▶ EXERCISE DIRECTIONS:
In the records below, how many lines hold the word "values"? Give only the number.

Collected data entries

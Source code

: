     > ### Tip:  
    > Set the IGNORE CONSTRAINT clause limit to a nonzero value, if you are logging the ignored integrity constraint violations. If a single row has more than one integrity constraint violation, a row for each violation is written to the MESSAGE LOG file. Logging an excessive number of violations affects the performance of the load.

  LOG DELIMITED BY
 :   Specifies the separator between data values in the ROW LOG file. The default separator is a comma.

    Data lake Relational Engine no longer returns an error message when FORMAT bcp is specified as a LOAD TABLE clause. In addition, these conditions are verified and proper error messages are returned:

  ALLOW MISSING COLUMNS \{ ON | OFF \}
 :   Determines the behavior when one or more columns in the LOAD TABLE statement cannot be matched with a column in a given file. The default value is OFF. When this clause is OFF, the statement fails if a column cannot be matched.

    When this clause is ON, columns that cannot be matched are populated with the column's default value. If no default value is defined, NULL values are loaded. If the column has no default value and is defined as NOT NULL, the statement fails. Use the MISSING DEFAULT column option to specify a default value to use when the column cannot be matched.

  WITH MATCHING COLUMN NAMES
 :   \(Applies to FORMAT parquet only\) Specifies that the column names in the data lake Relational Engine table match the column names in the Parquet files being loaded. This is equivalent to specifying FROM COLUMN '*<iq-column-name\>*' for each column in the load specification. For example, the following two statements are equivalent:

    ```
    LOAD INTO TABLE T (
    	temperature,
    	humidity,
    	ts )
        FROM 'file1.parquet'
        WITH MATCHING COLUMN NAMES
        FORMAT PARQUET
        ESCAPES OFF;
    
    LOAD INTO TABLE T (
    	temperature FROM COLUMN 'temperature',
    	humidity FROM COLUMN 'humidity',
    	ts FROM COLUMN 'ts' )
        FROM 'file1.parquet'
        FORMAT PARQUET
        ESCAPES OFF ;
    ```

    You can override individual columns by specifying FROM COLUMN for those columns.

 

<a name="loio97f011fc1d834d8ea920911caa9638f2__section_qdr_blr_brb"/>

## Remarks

▶ RESULT:
2